Back, Hips, Glutes
Withdrawal, Plank
Ground facing the anchor point
Mid-calf length
Strength, Coordination
Lying on your back, arms out diagonally with palms up. Feet in straps, above body level, legs straight.
Lift, palms together;
Lift your pelvis;
Extend the left leg as far to the left as possible, bring the leg back, make sure not to drop the pelvis;
Repeat the same on the other leg.
Strong active plank
Fix your pelvis and support leg while abducting.
10x
Benefits of exercise
Retraction of the legs in the reverse bar (alternately) of the 1st level on the functional hinges of the FISIO.
This is an excellent coordination exercise for developing the muscles of the hips, back and buttocks. The middle and small gluteus muscles are responsible for the withdrawal of the legs, while the large gluteus muscle allows you to maintain a stable position in the reverse bar.
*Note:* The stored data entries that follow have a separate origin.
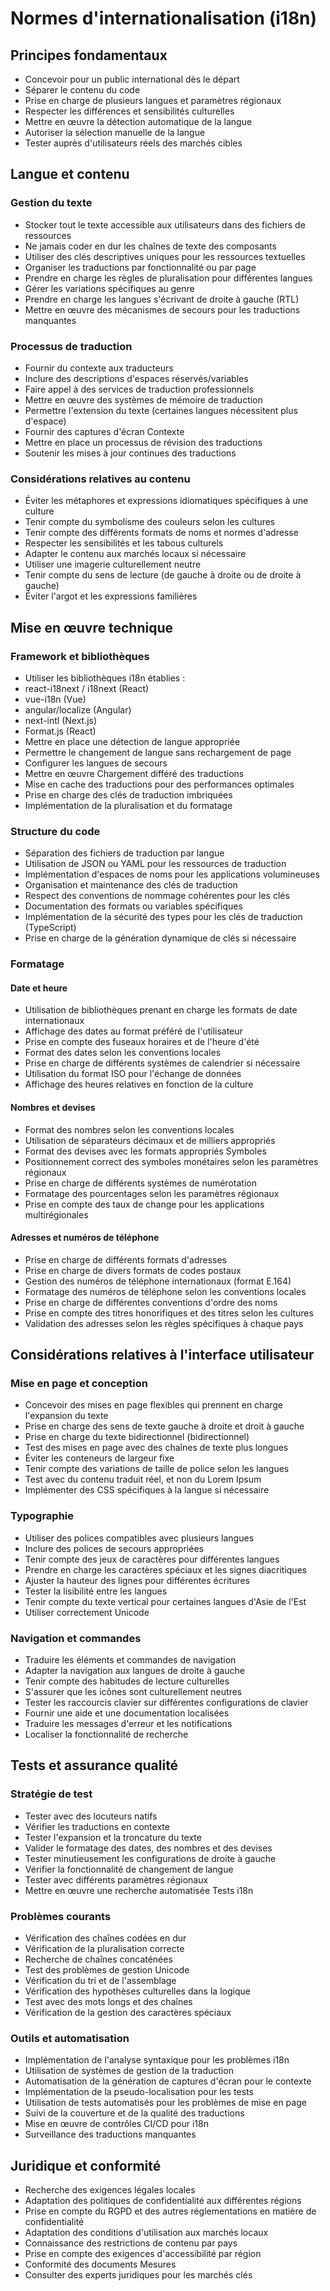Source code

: # Normes d'internationalisation (i18n)

## Principes fondamentaux

- Concevoir pour un public international dès le départ
- Séparer le contenu du code
- Prise en charge de plusieurs langues et paramètres régionaux
- Respecter les différences et sensibilités culturelles
- Mettre en œuvre la détection automatique de la langue
- Autoriser la sélection manuelle de la langue
- Tester auprès d'utilisateurs réels des marchés cibles

## Langue et contenu

### Gestion du texte

- Stocker tout le texte accessible aux utilisateurs dans des fichiers de ressources
- Ne jamais coder en dur les chaînes de texte des composants
- Utiliser des clés descriptives uniques pour les ressources textuelles
- Organiser les traductions par fonctionnalité ou par page
- Prendre en charge les règles de pluralisation pour différentes langues
- Gérer les variations spécifiques au genre
- Prendre en charge les langues s'écrivant de droite à gauche (RTL)
- Mettre en œuvre des mécanismes de secours pour les traductions manquantes

### Processus de traduction

- Fournir du contexte aux traducteurs
- Inclure des descriptions d'espaces réservés/variables
- Faire appel à des services de traduction professionnels
- Mettre en œuvre des systèmes de mémoire de traduction
- Permettre l'extension du texte (certaines langues nécessitent plus d'espace)
- Fournir des captures d'écran Contexte
- Mettre en place un processus de révision des traductions
- Soutenir les mises à jour continues des traductions

### Considérations relatives au contenu

- Éviter les métaphores et expressions idiomatiques spécifiques à une culture
- Tenir compte du symbolisme des couleurs selon les cultures
- Tenir compte des différents formats de noms et normes d'adresse
- Respecter les sensibilités et les tabous culturels
- Adapter le contenu aux marchés locaux si nécessaire
- Utiliser une imagerie culturellement neutre
- Tenir compte du sens de lecture (de gauche à droite ou de droite à gauche)
- Éviter l'argot et les expressions familières

## Mise en œuvre technique

### Framework et bibliothèques

- Utiliser les bibliothèques i18n établies :
- react-i18next / i18next (React)
- vue-i18n (Vue)
- angular/localize (Angular)
- next-intl (Next.js)
- Format.js (React)
- Mettre en place une détection de langue appropriée
- Permettre le changement de langue sans rechargement de page
- Configurer les langues de secours
- Mettre en œuvre Chargement différé des traductions
- Mise en cache des traductions pour des performances optimales
- Prise en charge des clés de traduction imbriquées
- Implémentation de la pluralisation et du formatage

### Structure du code

- Séparation des fichiers de traduction par langue
- Utilisation de JSON ou YAML pour les ressources de traduction
- Implémentation d'espaces de noms pour les applications volumineuses
- Organisation et maintenance des clés de traduction
- Respect des conventions de nommage cohérentes pour les clés
- Documentation des formats ou variables spécifiques
- Implémentation de la sécurité des types pour les clés de traduction (TypeScript)
- Prise en charge de la génération dynamique de clés si nécessaire

### Formatage

#### Date et heure

- Utilisation de bibliothèques prenant en charge les formats de date internationaux
- Affichage des dates au format préféré de l'utilisateur
- Prise en compte des fuseaux horaires et de l'heure d'été
- Format des dates selon les conventions locales
- Prise en charge de différents systèmes de calendrier si nécessaire
- Utilisation du format ISO pour l'échange de données
- Affichage des heures relatives en fonction de la culture

#### Nombres et devises

- Format des nombres selon les conventions locales
- Utilisation de séparateurs décimaux et de milliers appropriés
- Format des devises avec les formats appropriés Symboles
- Positionnement correct des symboles monétaires selon les paramètres régionaux
- Prise en charge de différents systèmes de numérotation
- Formatage des pourcentages selon les paramètres régionaux
- Prise en compte des taux de change pour les applications multirégionales

#### Adresses et numéros de téléphone

- Prise en charge de différents formats d'adresses
- Prise en charge de divers formats de codes postaux
- Gestion des numéros de téléphone internationaux (format E.164)
- Formatage des numéros de téléphone selon les conventions locales
- Prise en charge de différentes conventions d'ordre des noms
- Prise en compte des titres honorifiques et des titres selon les cultures
- Validation des adresses selon les règles spécifiques à chaque pays

## Considérations relatives à l'interface utilisateur

### Mise en page et conception

- Concevoir des mises en page flexibles qui prennent en charge l'expansion du texte
- Prise en charge des sens de texte gauche à droite et droit à gauche
- Prise en charge du texte bidirectionnel (bidirectionnel)
- Test des mises en page avec des chaînes de texte plus longues
- Éviter les conteneurs de largeur fixe
- Tenir compte des variations de taille de police selon les langues
- Test avec du contenu traduit réel, et non du Lorem Ipsum
- Implémenter des CSS spécifiques à la langue si nécessaire

### Typographie

- Utiliser des polices compatibles avec plusieurs langues
- Inclure des polices de secours appropriées
- Tenir compte des jeux de caractères pour différentes langues
- Prendre en charge les caractères spéciaux et les signes diacritiques
- Ajuster la hauteur des lignes pour différentes écritures
- Tester la lisibilité entre les langues
- Tenir compte du texte vertical pour certaines langues d'Asie de l'Est
- Utiliser correctement Unicode

### Navigation et commandes

- Traduire les éléments et commandes de navigation
- Adapter la navigation aux langues de droite à gauche
- Tenir compte des habitudes de lecture culturelles
- S'assurer que les icônes sont culturellement neutres
- Tester les raccourcis clavier sur différentes configurations de clavier
- Fournir une aide et une documentation localisées
- Traduire les messages d'erreur et les notifications
- Localiser la fonctionnalité de recherche

## Tests et assurance qualité

### Stratégie de test

- Tester avec des locuteurs natifs
- Vérifier les traductions en contexte
- Tester l'expansion et la troncature du texte
- Valider le formatage des dates, des nombres et des devises
- Tester minutieusement les configurations de droite à gauche
- Vérifier la fonctionnalité de changement de langue
- Tester avec différents paramètres régionaux
- Mettre en œuvre une recherche automatisée Tests i18n

### Problèmes courants

- Vérification des chaînes codées en dur
- Vérification de la pluralisation correcte
- Recherche de chaînes concaténées
- Test des problèmes de gestion Unicode
- Vérification du tri et de l'assemblage
- Vérification des hypothèses culturelles dans la logique
- Test avec des mots longs et des chaînes
- Vérification de la gestion des caractères spéciaux

### Outils et automatisation

- Implémentation de l'analyse syntaxique pour les problèmes i18n
- Utilisation de systèmes de gestion de la traduction
- Automatisation de la génération de captures d'écran pour le contexte
- Implémentation de la pseudo-localisation pour les tests
- Utilisation de tests automatisés pour les problèmes de mise en page
- Suivi de la couverture et de la qualité des traductions
- Mise en œuvre de contrôles CI/CD pour i18n
- Surveillance des traductions manquantes

## Juridique et conformité

- Recherche des exigences légales locales
- Adaptation des politiques de confidentialité aux différentes régions
- Prise en compte du RGPD et des autres réglementations en matière de confidentialité
- Adaptation des conditions d'utilisation aux marchés locaux
- Connaissance des restrictions de contenu par pays
- Prise en compte des exigences d'accessibilité par région
- Conformité des documents Mesures
- Consulter des experts juridiques pour les marchés clés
The muscles of the inner and outer surfaces of the thigh and the muscles of the body are also actively involved in the work, ensuring balance.
When the hands are on the floor, this creates a more stable position and allows you to fully concentrate on the work of the target muscle group. This exercise perfectly develops the strength and endurance of the lower body, and also helps to strengthen and form a strong muscular corset.